I made a quick test. And the Problem is in fact the VE Pro stuff being all processed with 1 core, no matter from were it comes. It makes no big difference when if I eliminate all FX (including 8 Instances of Altiverb and 4 of Aether) from my template or if I just Bypass them. So Bypassing the FX works excellent to save Performance. No neccesity to really delete the FX. What makes THE BIG Difference was eleminating 16 of the Ve Pro Plug-Ins in my Template (which holds 19 VE Pro Au Plug-Ins). So the VE Pro Plug-Ins are the big Performance eater on the 7th core which makes all the overload problems and NOT the FX nor the Busses. Seems that even another slave wouldn't help here but instead hosting at least half of the Kontakts in Logic and not in VE Pro. :| o/~ I hope this'll help and not cause performance problems in another way.
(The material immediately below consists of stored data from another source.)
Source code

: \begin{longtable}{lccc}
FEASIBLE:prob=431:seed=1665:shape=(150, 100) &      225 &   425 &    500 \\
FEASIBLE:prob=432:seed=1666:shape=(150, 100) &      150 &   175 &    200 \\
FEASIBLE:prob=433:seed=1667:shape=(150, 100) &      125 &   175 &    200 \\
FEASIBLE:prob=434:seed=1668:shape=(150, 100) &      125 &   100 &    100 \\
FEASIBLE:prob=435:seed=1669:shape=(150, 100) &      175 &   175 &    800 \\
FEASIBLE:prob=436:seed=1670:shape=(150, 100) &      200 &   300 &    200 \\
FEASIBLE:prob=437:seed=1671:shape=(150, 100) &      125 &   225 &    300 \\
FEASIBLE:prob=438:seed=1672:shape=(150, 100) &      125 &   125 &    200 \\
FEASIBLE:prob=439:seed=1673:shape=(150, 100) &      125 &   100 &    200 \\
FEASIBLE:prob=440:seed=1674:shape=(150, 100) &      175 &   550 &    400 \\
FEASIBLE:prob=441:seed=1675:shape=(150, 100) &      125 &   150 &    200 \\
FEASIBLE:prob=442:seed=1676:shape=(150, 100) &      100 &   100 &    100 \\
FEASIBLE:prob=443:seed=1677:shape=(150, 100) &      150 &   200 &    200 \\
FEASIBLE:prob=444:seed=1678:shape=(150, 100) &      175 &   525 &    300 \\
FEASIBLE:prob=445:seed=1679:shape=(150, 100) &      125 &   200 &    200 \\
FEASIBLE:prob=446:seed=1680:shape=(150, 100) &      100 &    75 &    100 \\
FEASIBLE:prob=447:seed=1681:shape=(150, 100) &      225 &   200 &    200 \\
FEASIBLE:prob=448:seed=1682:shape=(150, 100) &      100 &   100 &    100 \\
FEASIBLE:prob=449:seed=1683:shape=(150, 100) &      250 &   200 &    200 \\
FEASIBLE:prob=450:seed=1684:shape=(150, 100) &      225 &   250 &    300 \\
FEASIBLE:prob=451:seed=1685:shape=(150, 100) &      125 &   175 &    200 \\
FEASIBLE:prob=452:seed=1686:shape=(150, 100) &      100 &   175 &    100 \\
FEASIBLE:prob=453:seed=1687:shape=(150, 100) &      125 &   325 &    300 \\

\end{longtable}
Lets see ...


----------



## Nick Batzdorf (Mar 3, 2011)

guayalex, that bussing scheme makes sense. But I think you need VE Pro to make it work.


----------



## José Herring (Mar 3, 2011)

AU is limited to 16midi ins? Damn!!! You have your work cut out for you.


----------



## guayalex (Mar 3, 2011)

Nick Batzdorf @ Thu Mar 03 said:


> guayalex, that bussing scheme makes sense. But I think you need VE Pro to make it work.



Yes I need VE Pro but I'm forced to a hybrid-solution cause besides needing VE Pro I need to put half of the Kontakts back in logic on Top and I'm allready praying that it helps.


----------



## guayalex (Mar 3, 2011)

Aus limited to 16 Midis (but VE Pro can help out opening many instances) no folder tracks (yeah I use logics region folder tracks) there are work arrounds to stay with logic but this 1 core thing ... 

A little history for those ones with some Xtra time: 

I suffer from Logics 1 core spiking stuff since many years. In those days I once used a big template only with exs24 Intsances which are still the most efficient BUT just to find out that the performance was better when I DEACTIVATED the other 7 cores with a Program called CPU-Pallete (where the Mac uses only 1 Core after restart which significantly increased the performance :? I posted that docmented with pictures in many forums and wrote to apple of course. 

And now after many years with true 64 Bit OSX (with grand central dispatch) 64 Bit Kontakt, 64 Bit VE Pro and now even 64 Bit Logic I setup this big template to be stuck with basically the same problem again. Because even when I choose a "non-life-input track" (choosing a not armed dummy audio track) with just a few (let's say 10) Midi-Instruments recorded the Song is yet *not even playable* cause of the 7th core spiking. :mrgreen:


----------



## guayalex (Mar 3, 2011)

dcoscina @ Wed Mar 02 said:


> VSTs have always run lower on CPU than AUs or MAS or RTAS.



Another important fact. With the 1 core problem a better Format than AU would help out cause in the meantime we have "Vst 3" but still "Au v1"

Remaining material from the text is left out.